#### WORKING DATA ####

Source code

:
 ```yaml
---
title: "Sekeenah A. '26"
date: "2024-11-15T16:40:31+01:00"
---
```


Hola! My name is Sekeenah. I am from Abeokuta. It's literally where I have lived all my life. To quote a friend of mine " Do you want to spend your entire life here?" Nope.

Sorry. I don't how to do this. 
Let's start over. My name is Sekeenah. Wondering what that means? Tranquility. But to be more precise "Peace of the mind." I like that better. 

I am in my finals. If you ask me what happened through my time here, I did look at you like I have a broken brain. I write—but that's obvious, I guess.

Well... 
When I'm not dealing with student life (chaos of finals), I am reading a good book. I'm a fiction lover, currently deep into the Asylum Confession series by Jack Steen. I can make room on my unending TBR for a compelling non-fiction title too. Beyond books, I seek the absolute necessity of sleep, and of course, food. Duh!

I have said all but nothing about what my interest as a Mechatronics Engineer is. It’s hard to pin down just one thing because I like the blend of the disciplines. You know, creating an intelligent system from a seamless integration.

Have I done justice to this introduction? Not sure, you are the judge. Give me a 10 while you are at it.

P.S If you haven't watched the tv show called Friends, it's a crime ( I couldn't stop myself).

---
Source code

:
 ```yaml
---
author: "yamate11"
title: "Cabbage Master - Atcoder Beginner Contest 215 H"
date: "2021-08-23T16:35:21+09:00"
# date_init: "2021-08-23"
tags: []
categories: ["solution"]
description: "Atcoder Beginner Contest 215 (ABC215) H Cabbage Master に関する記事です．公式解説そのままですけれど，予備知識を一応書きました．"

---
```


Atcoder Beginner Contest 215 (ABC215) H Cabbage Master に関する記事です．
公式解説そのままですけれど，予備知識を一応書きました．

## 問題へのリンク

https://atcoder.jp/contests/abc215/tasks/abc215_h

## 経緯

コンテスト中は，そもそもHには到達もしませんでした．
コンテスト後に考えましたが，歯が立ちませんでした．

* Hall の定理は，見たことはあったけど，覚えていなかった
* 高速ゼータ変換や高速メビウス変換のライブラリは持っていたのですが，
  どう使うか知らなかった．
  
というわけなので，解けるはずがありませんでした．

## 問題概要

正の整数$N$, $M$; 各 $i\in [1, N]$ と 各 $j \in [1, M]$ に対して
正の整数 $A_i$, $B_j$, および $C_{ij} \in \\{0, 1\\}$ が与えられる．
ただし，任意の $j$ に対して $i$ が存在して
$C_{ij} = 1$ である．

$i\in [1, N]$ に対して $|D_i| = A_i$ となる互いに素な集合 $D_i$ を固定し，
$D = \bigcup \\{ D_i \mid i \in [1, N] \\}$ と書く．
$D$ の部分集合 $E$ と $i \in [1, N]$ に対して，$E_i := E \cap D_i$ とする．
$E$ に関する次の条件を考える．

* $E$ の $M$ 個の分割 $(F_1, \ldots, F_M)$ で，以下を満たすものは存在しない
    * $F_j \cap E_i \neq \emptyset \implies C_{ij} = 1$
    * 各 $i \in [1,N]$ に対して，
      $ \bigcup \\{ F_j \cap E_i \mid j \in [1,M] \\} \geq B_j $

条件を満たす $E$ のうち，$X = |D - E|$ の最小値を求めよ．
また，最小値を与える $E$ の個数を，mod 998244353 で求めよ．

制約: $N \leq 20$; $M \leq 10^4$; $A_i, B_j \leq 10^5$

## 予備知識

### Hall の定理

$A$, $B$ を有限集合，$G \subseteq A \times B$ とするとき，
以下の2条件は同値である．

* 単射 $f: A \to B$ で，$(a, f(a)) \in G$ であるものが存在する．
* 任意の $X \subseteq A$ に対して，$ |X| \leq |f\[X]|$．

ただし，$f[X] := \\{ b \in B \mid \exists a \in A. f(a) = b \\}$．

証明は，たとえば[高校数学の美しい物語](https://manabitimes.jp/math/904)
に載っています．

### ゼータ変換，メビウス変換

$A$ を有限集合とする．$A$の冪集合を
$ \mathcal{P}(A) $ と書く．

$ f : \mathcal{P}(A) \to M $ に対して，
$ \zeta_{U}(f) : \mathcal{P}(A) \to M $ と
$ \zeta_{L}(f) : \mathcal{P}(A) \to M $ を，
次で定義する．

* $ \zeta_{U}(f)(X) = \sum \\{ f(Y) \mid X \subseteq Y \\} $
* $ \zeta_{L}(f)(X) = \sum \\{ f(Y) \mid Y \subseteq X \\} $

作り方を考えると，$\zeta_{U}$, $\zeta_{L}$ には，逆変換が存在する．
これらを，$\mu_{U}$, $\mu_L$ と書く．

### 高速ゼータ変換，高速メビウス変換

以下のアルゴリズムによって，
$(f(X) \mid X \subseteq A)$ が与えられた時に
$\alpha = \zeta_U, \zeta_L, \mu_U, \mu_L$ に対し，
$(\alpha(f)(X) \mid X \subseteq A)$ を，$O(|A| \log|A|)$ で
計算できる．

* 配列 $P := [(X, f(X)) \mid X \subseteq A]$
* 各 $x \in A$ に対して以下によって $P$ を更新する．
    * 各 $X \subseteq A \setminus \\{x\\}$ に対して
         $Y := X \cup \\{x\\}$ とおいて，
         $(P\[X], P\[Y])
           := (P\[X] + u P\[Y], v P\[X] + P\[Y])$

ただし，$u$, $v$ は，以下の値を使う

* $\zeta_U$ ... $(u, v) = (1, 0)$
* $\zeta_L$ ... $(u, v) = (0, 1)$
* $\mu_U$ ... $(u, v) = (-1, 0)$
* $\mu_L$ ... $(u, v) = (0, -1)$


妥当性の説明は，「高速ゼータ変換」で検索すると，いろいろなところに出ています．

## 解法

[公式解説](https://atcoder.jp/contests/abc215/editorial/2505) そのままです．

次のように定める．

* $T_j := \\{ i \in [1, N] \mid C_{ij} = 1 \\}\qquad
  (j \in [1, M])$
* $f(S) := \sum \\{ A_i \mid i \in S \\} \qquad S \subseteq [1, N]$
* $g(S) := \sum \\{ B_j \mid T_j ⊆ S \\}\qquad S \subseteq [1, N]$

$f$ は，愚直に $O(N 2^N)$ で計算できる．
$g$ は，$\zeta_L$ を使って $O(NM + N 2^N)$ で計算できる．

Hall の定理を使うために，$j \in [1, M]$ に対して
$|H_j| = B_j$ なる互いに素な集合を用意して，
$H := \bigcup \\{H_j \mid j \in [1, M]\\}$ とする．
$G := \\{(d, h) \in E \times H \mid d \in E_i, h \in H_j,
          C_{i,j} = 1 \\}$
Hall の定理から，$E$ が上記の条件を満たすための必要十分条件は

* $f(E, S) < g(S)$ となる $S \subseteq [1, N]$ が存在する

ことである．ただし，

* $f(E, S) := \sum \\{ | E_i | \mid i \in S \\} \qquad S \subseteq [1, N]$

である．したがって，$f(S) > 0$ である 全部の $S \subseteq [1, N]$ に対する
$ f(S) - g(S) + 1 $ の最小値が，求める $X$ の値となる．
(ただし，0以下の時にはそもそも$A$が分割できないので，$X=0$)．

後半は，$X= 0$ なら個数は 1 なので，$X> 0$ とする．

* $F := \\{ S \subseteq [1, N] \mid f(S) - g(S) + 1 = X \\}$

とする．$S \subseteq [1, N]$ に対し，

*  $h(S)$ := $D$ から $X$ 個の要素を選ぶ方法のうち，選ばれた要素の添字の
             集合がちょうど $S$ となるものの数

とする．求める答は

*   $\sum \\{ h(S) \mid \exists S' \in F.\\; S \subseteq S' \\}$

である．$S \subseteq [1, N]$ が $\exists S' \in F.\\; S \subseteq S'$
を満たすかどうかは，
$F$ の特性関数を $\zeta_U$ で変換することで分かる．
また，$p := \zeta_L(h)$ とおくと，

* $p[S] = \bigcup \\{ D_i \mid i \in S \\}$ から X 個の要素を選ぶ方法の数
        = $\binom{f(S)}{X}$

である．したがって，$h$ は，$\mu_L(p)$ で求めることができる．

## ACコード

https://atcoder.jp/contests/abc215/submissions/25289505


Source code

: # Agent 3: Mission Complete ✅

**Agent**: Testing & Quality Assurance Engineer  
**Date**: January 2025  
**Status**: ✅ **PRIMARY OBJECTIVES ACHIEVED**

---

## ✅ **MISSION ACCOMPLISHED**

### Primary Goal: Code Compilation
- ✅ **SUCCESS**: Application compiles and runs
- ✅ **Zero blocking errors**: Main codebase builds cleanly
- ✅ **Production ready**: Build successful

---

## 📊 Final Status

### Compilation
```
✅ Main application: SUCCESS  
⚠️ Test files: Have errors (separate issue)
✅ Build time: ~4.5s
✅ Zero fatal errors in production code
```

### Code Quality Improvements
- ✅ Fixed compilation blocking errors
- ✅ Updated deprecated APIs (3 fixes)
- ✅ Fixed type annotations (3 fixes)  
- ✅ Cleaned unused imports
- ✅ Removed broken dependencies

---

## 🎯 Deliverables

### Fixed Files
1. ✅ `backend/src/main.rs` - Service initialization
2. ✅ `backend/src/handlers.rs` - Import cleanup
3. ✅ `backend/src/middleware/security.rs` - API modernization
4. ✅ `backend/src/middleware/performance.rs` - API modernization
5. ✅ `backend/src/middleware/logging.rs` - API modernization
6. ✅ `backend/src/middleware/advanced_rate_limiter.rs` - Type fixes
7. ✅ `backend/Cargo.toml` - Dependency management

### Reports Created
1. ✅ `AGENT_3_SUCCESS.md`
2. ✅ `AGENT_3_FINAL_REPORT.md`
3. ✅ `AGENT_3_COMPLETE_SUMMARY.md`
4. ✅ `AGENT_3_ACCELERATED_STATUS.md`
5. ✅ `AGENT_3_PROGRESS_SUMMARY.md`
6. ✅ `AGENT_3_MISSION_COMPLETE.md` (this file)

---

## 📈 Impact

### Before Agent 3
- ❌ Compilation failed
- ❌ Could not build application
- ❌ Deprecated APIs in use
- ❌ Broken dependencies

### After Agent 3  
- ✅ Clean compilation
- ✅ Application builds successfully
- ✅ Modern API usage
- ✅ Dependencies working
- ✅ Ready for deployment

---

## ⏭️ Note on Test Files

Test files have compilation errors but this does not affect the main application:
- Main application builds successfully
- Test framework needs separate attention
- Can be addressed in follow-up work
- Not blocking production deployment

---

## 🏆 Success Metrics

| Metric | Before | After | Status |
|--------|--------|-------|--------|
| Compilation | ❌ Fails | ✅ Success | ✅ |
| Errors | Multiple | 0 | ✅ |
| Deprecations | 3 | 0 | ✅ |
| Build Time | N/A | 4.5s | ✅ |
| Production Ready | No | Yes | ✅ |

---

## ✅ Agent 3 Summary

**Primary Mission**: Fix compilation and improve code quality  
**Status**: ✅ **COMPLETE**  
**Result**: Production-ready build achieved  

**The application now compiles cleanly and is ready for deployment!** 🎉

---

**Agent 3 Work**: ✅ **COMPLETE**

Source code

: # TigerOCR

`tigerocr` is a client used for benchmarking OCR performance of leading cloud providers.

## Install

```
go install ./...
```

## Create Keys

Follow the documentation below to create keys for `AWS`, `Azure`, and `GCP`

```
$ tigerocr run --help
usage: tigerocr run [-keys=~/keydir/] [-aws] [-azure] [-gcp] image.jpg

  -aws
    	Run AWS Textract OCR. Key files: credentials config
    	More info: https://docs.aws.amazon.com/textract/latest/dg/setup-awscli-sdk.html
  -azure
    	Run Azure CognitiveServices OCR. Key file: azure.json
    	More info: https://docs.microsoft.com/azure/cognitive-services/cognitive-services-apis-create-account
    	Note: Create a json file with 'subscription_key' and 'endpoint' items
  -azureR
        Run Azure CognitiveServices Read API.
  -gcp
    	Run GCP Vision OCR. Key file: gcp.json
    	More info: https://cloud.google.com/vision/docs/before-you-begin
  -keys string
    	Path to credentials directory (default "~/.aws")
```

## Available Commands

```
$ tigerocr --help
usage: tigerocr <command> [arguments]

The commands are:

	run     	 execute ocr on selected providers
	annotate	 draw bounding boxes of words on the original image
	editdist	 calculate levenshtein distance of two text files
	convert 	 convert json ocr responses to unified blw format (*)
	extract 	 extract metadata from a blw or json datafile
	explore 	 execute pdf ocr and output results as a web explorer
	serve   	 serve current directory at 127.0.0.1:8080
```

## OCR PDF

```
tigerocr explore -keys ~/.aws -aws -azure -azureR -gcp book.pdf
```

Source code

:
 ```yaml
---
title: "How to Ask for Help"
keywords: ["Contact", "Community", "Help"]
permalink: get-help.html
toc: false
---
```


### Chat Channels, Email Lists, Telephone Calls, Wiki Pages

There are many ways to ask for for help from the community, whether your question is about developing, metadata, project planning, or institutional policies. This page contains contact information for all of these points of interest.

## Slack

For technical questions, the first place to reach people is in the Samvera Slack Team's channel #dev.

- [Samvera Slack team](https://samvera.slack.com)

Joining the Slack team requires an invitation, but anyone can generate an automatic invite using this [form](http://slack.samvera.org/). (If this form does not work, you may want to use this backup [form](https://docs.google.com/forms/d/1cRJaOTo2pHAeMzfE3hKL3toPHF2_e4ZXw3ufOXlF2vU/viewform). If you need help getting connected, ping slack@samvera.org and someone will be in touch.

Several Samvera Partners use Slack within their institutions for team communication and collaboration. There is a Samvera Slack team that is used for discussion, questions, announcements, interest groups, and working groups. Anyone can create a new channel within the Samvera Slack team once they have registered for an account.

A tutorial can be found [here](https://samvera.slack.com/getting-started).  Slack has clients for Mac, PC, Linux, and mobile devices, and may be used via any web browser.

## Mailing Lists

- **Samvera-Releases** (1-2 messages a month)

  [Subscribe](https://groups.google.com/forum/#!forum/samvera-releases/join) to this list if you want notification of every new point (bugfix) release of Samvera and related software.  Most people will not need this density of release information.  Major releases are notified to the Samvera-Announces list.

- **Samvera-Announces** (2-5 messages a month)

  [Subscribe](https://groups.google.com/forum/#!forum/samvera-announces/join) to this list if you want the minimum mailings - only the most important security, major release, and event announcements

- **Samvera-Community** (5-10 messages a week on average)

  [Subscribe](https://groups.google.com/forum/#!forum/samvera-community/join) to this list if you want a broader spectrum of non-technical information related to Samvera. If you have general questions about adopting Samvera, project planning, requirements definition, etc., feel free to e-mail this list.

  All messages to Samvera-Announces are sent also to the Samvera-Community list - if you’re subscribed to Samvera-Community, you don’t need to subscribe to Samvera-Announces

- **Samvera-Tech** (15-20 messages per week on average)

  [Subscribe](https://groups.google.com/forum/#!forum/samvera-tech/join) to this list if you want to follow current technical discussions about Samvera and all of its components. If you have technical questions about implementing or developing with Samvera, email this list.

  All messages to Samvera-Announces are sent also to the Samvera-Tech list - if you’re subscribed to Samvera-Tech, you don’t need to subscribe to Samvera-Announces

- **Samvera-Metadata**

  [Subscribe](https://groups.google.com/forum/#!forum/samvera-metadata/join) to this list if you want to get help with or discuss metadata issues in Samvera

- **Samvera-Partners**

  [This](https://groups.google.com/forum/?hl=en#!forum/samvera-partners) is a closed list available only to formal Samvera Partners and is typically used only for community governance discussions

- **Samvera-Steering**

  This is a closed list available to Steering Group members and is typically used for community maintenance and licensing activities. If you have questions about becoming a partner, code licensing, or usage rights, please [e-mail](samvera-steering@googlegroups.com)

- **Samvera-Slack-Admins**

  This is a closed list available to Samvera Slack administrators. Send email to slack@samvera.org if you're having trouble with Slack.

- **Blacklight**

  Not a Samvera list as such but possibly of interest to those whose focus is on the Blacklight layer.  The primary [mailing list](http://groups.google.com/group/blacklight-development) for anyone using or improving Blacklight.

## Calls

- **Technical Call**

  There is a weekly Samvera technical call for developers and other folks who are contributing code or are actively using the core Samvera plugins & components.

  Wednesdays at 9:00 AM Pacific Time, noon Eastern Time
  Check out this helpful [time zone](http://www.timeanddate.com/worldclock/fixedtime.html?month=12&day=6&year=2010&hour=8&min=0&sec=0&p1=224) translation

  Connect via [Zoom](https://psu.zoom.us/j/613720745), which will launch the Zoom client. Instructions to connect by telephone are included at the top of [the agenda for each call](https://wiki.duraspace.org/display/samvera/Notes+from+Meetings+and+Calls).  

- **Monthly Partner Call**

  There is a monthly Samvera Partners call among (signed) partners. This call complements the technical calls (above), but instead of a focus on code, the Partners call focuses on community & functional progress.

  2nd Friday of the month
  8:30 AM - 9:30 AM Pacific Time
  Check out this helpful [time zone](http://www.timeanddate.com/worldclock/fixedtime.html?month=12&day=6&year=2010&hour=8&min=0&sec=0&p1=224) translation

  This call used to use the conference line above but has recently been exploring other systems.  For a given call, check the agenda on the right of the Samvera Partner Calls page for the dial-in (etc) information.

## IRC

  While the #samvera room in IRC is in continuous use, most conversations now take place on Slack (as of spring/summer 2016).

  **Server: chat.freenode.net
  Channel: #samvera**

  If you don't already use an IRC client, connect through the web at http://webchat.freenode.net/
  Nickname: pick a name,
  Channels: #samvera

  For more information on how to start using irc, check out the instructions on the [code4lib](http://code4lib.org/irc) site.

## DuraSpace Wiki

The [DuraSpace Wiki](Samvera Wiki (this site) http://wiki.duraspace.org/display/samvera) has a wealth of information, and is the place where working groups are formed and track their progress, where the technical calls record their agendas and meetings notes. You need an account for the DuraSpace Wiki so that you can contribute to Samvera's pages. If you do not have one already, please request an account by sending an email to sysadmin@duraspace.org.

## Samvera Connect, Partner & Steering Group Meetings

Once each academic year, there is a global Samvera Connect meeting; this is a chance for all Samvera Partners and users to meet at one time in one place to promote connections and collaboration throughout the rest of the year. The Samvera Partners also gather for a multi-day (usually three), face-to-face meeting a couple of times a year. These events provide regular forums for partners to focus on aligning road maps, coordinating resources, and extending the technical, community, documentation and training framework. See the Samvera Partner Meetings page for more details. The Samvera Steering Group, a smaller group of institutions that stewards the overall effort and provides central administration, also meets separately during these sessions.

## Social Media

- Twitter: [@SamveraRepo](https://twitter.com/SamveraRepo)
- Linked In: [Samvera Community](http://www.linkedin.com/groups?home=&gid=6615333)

####

THE TASK:
Using the entries shown above, reproduce verbatim the lines from the line bearing "- ❌ Deprecated APIs in use" to the line bearing "- Test framework needs separate attention", inclusive.

EXERCISE RESPONSE:
- ❌ Deprecated APIs in use
- ❌ Broken dependencies

### After Agent 3  
- ✅ Clean compilation
- ✅ Application builds successfully
- ✅ Modern API usage
- ✅ Dependencies working
- ✅ Ready for deployment

---

## ⏭️ Note on Test Files

Test files have compilation errors but this does not affect the main application:
- Main application builds successfully
- Test framework needs separate attention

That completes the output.